Neither Party shall adopt or maintain any non-tariff measure on the importation of any good of the other Party or on the exportation of any good destined for the territory of the other Party, except in accordance with its WTO rights and obligations or in accordance with this Agreement.

Each Party shall ensure the transparency of its non-tariff measures permitted in paragraph 1 and shall ensure that any such measures are not prepared, adopted or applied with the view to, or with the effect of, creating unnecessary obstacles to trade between the Parties. Any new measure or modification to an existing measure shall be published as soon as practicable.

Each Party shall allow, in accordance with its laws and regulations, goods regardless of their origin, including their means of transport, to be brought into its territory conditionally relieved from payment of customs duties if such goods:

are intended for re-exportation within a specific period without having undergone any change except normal depreciation and wastage, due to the use made of them; and

are brought into its territory for one of the following purposes:

goods intended for display or use at playgrounds, theatres, exhibitions, fairs or other similar events;

professional equipment, necessary to carry out a trade or profession, which qualifies for temporary entry pursuant to the laws or regulations of the Party;

commercial samples and advertising films and recordings;

containers and pallets which are durable, reusable and that are in use or to be used in the shipment of goods in international traffic;

goods imported exclusively for educational or scientific purposes or cultural activities and events; and

goods imported for sports purposes.

Neither Party shall impose any condition on the temporary admission of the goods referred to in paragraph 1, other than to require that such goods:

are intended for re-exportation without having undergone any change except normal depreciation and wastage due to the use made of them.

be accompanied by a security deposit, if requested by the importing Party, in an amount no greater than the customs duty or charges that would otherwise be owed on importation, releasable on exportation of the good;

be exported on the departure of the person referred to in subparagraph 1(a) or within such period of time as is reasonably related to the purpose of temporary admission;

be capable of identification when exported;

not be sold or leased while in its territory;

not be imported in a quantity greater than is reasonable for its intended use; and

be otherwise admissible into the importing Party’s territory under its laws.

If any condition that a Party imposes under paragraph 2 has not been fulfilled, that Party may apply the customs duty and any other charge that would normally be owed on importation of the good, as well as any other charges or penalties provided for under its laws.

Each Party shall at the request of the importer and for reasons deemed valid by its Customs Administration, extend the time limit for temporary admission beyond the period initially fixed, in accordance with its laws and regulations.

Each Party may, in accordance with its laws and regulations, relieve the importer, or other person responsible for goods admitted in accordance with this Article, of liability for failure to export a temporarily admitted good upon presentation of satisfactory proof to the Party’s Customs Administration that the good has been destroyed within the original time limit for temporary admission or any lawful extension.

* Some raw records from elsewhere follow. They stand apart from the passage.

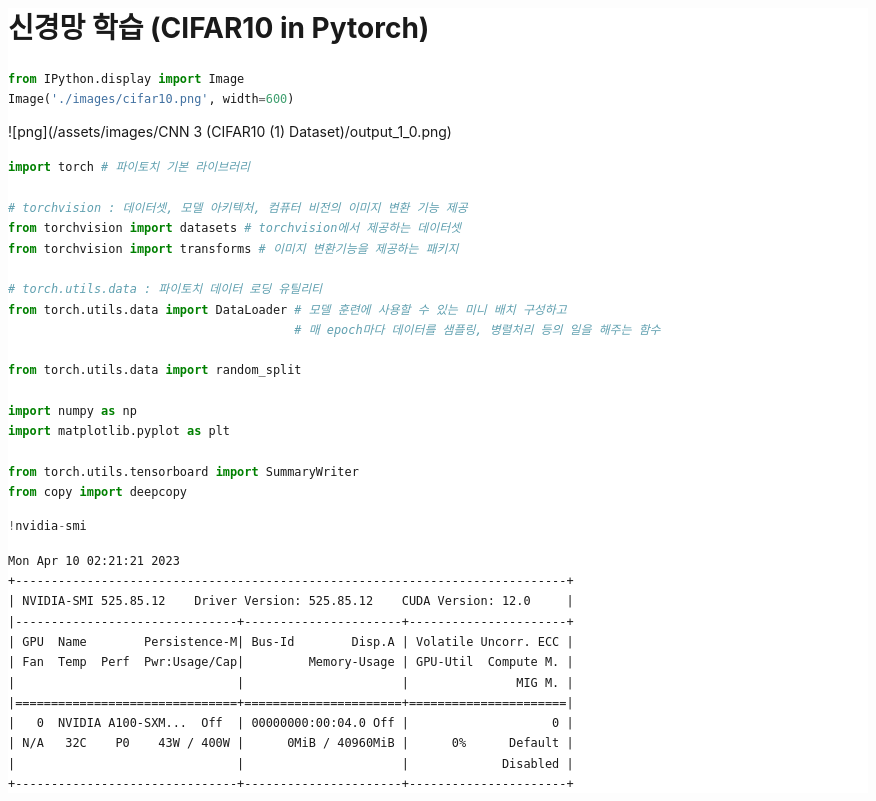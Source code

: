 # 신경망 학습 (CIFAR10 in Pytorch)


```python
from IPython.display import Image
Image('./images/cifar10.png', width=600)
```




    
![png](/assets/images/CNN 3 (CIFAR10 (1) Dataset)/output_1_0.png)
    




```python
import torch # 파이토치 기본 라이브러리

# torchvision : 데이터셋, 모델 아키텍처, 컴퓨터 비전의 이미지 변환 기능 제공
from torchvision import datasets # torchvision에서 제공하는 데이터셋
from torchvision import transforms # 이미지 변환기능을 제공하는 패키지

# torch.utils.data : 파이토치 데이터 로딩 유틸리티
from torch.utils.data import DataLoader # 모델 훈련에 사용할 수 있는 미니 배치 구성하고
                                        # 매 epoch마다 데이터를 샘플링, 병렬처리 등의 일을 해주는 함수

from torch.utils.data import random_split

import numpy as np
import matplotlib.pyplot as plt

from torch.utils.tensorboard import SummaryWriter
from copy import deepcopy
```


```python
!nvidia-smi
```

    Mon Apr 10 02:21:21 2023       
    +-----------------------------------------------------------------------------+
    | NVIDIA-SMI 525.85.12    Driver Version: 525.85.12    CUDA Version: 12.0     |
    |-------------------------------+----------------------+----------------------+
    | GPU  Name        Persistence-M| Bus-Id        Disp.A | Volatile Uncorr. ECC |
    | Fan  Temp  Perf  Pwr:Usage/Cap|         Memory-Usage | GPU-Util  Compute M. |
    |                               |                      |               MIG M. |
    |===============================+======================+======================|
    |   0  NVIDIA A100-SXM...  Off  | 00000000:00:04.0 Off |                    0 |
    | N/A   32C    P0    43W / 400W |      0MiB / 40960MiB |      0%      Default |
    |                               |                      |             Disabled |
    +-------------------------------+----------------------+----------------------+
                                                                                   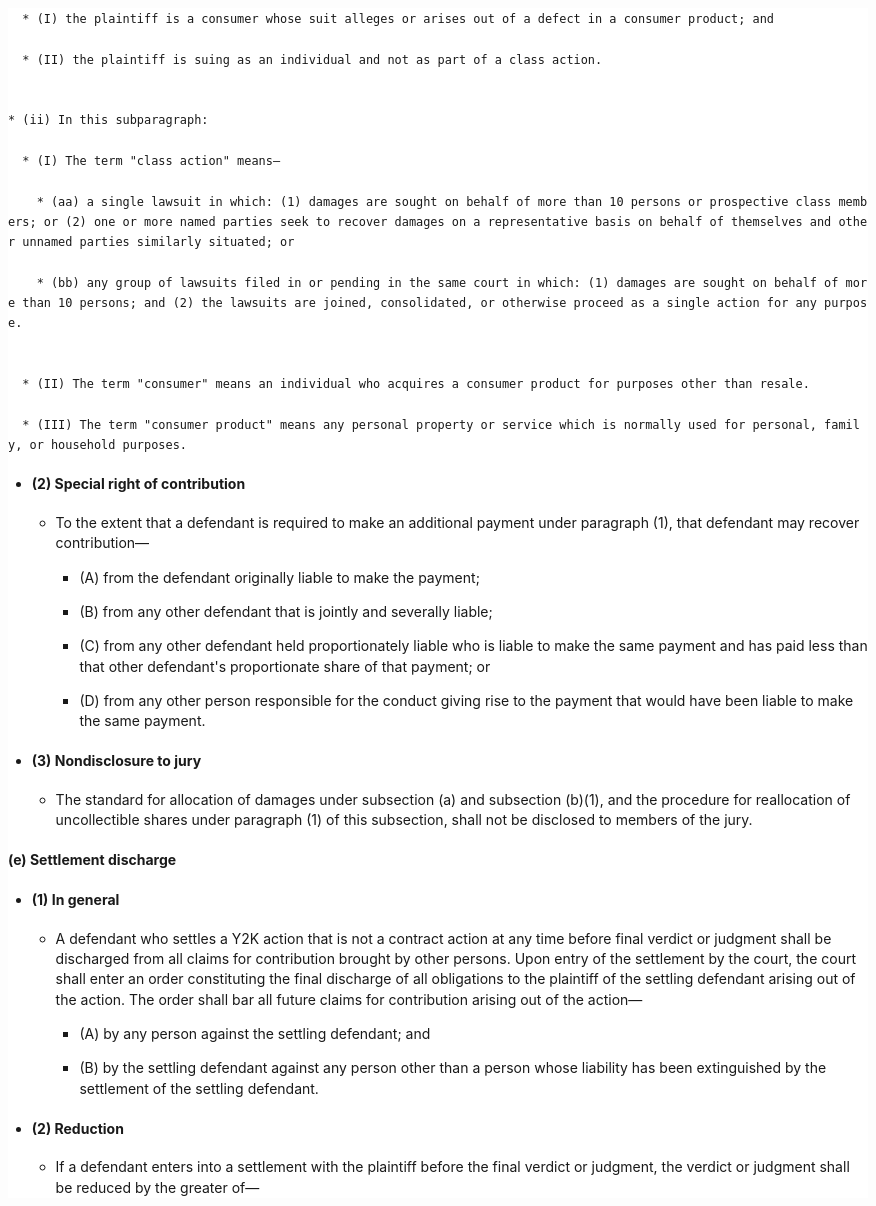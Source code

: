       * (I) the plaintiff is a consumer whose suit alleges or arises out of a defect in a consumer product; and

      * (II) the plaintiff is suing as an individual and not as part of a class action.


    * (ii) In this subparagraph:

      * (I) The term "class action" means—

        * (aa) a single lawsuit in which: (1) damages are sought on behalf of more than 10 persons or prospective class members; or (2) one or more named parties seek to recover damages on a representative basis on behalf of themselves and other unnamed parties similarly situated; or

        * (bb) any group of lawsuits filed in or pending in the same court in which: (1) damages are sought on behalf of more than 10 persons; and (2) the lawsuits are joined, consolidated, or otherwise proceed as a single action for any purpose.


      * (II) The term "consumer" means an individual who acquires a consumer product for purposes other than resale.

      * (III) The term "consumer product" means any personal property or service which is normally used for personal, family, or household purposes.

* #### (2) Special right of contribution
  * To the extent that a defendant is required to make an additional payment under paragraph (1), that defendant may recover contribution—

    * (A) from the defendant originally liable to make the payment;

    * (B) from any other defendant that is jointly and severally liable;

    * (C) from any other defendant held proportionately liable who is liable to make the same payment and has paid less than that other defendant's proportionate share of that payment; or

    * (D) from any other person responsible for the conduct giving rise to the payment that would have been liable to make the same payment.

* #### (3) Nondisclosure to jury
  * The standard for allocation of damages under subsection (a) and subsection (b)(1), and the procedure for reallocation of uncollectible shares under paragraph (1) of this subsection, shall not be disclosed to members of the jury.

#### (e) Settlement discharge
* #### (1) In general
  * A defendant who settles a Y2K action that is not a contract action at any time before final verdict or judgment shall be discharged from all claims for contribution brought by other persons. Upon entry of the settlement by the court, the court shall enter an order constituting the final discharge of all obligations to the plaintiff of the settling defendant arising out of the action. The order shall bar all future claims for contribution arising out of the action—

    * (A) by any person against the settling defendant; and

    * (B) by the settling defendant against any person other than a person whose liability has been extinguished by the settlement of the settling defendant.

* #### (2) Reduction
  * If a defendant enters into a settlement with the plaintiff before the final verdict or judgment, the verdict or judgment shall be reduced by the greater of—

Duty-Free Entry of Commercial Samples of Negligible Value and Printed Advertising Materials

Each Party shall, in accordance with its laws and regulations, grant duty-free entry to commercial samples of negligible value, and to printed advertising materials, imported from the territory of the other Party, regardless of their origin, but may require that:

such samples be imported solely for the solicitation of orders for goods, or the solicitation of orders for services provided from the territory, of the other Party or a non-Party; or

such advertising materials be imported in packets that each contain no more than one copy of each such material and that neither such materials nor packets form part of a larger consignment.

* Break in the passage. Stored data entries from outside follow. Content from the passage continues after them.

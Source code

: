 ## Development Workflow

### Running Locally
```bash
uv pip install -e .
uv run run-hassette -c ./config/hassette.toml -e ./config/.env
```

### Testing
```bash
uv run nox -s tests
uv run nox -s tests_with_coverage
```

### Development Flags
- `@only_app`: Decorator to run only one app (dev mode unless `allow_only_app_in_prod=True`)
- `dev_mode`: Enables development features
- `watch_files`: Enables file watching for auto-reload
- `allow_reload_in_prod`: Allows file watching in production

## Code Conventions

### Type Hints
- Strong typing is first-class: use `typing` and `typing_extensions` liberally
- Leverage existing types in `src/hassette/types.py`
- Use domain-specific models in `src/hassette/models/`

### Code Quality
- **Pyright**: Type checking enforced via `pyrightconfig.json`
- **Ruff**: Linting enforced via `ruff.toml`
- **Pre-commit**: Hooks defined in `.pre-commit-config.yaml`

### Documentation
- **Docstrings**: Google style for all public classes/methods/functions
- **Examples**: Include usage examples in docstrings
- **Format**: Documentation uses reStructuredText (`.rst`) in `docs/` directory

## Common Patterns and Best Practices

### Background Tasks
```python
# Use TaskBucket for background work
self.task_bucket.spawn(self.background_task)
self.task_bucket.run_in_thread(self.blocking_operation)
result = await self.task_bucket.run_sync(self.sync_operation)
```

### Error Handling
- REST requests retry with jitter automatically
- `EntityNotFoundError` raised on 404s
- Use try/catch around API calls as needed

Goods Returned or Re-Entered After Repair or Alteration

A Party may not apply a customs duty to a good, regardless of its origin, that re-enters its territory after that good has been exported from its territory to the territory of the other Party for repair or alteration, regardless of whether such repair or alteration could be performed in its territory, except that a customs duty may be applied to the value addition resulting from the repair or alteration in accordance with a Party’s laws and regulations that was performed in the territory of the other Party.

Paragraph 1 does not apply to:

a good that has not entered into free circulation1 in a Party prior to being exported for repair or alteration; or

any materials used in the repair or alteration which were not in free circulation in the Party where the repair or alteration occurred, unless a payment equivalent to the applicable duty for that material to enter into free circulation has subsequently been made.

A Party may not apply a customs duty to a good, regardless of its origin, imported temporarily from the territory of the other Party for repair or alteration provided such good is exported from the territory of the importing Party in accordance with a Party’s laws and regulations.

1 In “free circulation” means the good has cleared customs, applicable duties have been paid, and the good is available for use in the domestic market of the importing Party.

For the purposes of this Article, “repair” or “alteration” does not include an operation or process that:

destroys a good’s essential characteristics or create a new or commercially different good;

transforms an unfinished good into a finished good; or

substantially changes the function of a good.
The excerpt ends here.